SCIUTTO: Absolutely, no question. As I prefaced the question with. But I'm talking about border security. I'm talking about the demonization here. And this is a president here who again in the face of Republic opposition is now claiming a right to change the Constitution to take away birthright citizenship.

I'm just asking you, you talk about we all need civility, and you are, we're giving you credit here for calling out one of your own for being a bigot. Right? And that deserves credit. I'm just saying, are you concerned that the president's rhetoric and his tack here doesn't help, but hurt -- but increases those divisions?

GORMAN: Well, I think look, Chairman Stivers hasn't been shy to call out the president when the time calls for it. I know coming off the top of my head, he did it over Charlottesville, did it over the family separation policy as well as the Muslim.

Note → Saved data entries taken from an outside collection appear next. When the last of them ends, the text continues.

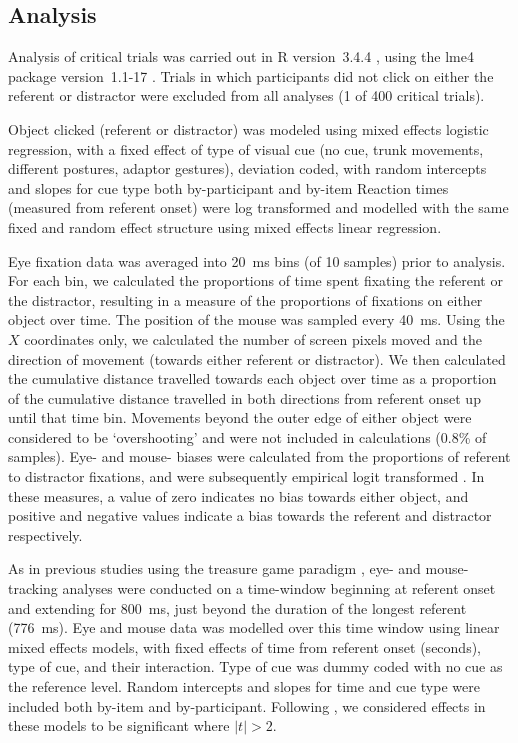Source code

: \documentclass[a4paper,man,natbib]{apa6}
\begin{document}
\subsection{Analysis}
Analysis of critical trials was carried out in R version~3.4.4 \citep{Rbase2017}, using the lme4 package version~1.1-17 \citep{Bates2015}. 
Trials in which participants did not click on either the referent or distractor were excluded from all analyses (1 of 400 critical trials).

Object clicked (referent or distractor) was modeled using mixed effects logistic regression, with a fixed effect of type of visual cue (no cue, trunk movements, different postures, adaptor gestures), deviation coded, with random intercepts and slopes for cue type both by-participant and by-item
Reaction times (measured from referent onset) were log transformed and modelled with the same fixed and random effect structure using mixed effects linear regression.

Eye fixation data was averaged into 20~ms bins (of 10 samples) prior to analysis.
For each bin, we calculated the proportions of time spent fixating the referent or the distractor, resulting in a measure of the proportions of fixations on either object over time.
The position of the mouse was sampled every 40~ms.
Using the $X$ coordinates only, we calculated the number of screen pixels moved and the direction of movement (towards either referent or distractor).
We then calculated the cumulative distance travelled towards each object over time as a proportion of the cumulative distance travelled in both directions from referent onset up until that time bin.
Movements beyond the outer edge of either object were considered to be `overshooting' and were not included in calculations (0.8\% of samples).
Eye- and mouse- biases were calculated from the proportions of referent to distractor fixations, and were subsequently empirical logit transformed \citep{Barr2008}. 
In these measures, a value of zero indicates no bias towards either object, and positive and negative values indicate a bias towards the referent and distractor respectively.

As in previous studies using the treasure game paradigm \citep{King2018,Loy2017}, eye- and mouse- tracking analyses were conducted on a time-window beginning at referent onset and extending for 800~ms, just beyond the duration of the longest referent (776~ms).
Eye and mouse data was modelled over this time window using linear mixed effects models, with fixed effects of time from referent onset (seconds), type of cue, and their interaction.
Type of cue was dummy coded with no cue as the reference level.
Random intercepts and slopes for time and cue type were included both by-item and by-participant.
Following \citet{Baayen2008}, we considered effects in these models to be significant where $|t|>2$.
\end{document}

So this isn't something that he selectively chooses when it comes to Chairman Stivers.

I think politicians in both parties, as Chairman Stivers believes, need to debate these issues civilly. Violence is not the answer. And I think no matter where we fall on this I think immigration is an important issue and there's a clear contrast there. I think there's a difference between being uncivil and also pointing out contrasts between both parties. That's what politics and elections are all about. That's a very big difference in being, you know, racist or bigoted views.

SCIUTTO: Matt Gorman, we appreciate you taking the time, taking the hard questions.

HARLOW: Come back.

SCIUTTO: Please come back.

GORMAN: Thank you, guys. Thank you.

HARLOW: So ahead for us, the president's former chief strategist Steve Bannon has met once again with the special counsel Bob Mueller's team. This would make at least three times. So what's the significance of this one? Next.

(COMMERCIAL BREAK)

[10:28:45] SCIUTTO: The breaking news just in to CNN and it is disturbing news. More information on the death, the murder of journalist Jamal Khashoggi.

Jomana Karadsheh is standing by in Istanbul with more. Jomana, what are we learning?

JOMANA KARADSHEH, CNN CORRESPONDENT: Well, Jim, these details coming to us in the first official statement we're hearing from the Istanbul chief prosecutor who has been leading the investigation into the killing of Jamal Khashoggi. And this comes after two days of meeting with the chief Saudi prosecutor.

And officially for the first time Turkey saying that Jamal Khashoggi was killed straight after entering the consulate, that he was choked, that he -- was then his body was dismembered after that. So initially he walked in, he was choked to death immediately after that. And following that his body was dismembered and destroyed following that.

So of course, Jim, this is the first time that we're hearing the official version of events. There have been so many different leaks over the past few weeks of what may have happened to Jamal Khashoggi nearly a month ago after he entered the consulate. And we have had different versions we've heard from Saudi Arabia, too. And this is the first time we are getting this on the record officially from the Turkish side from their investigators of what happened on that day.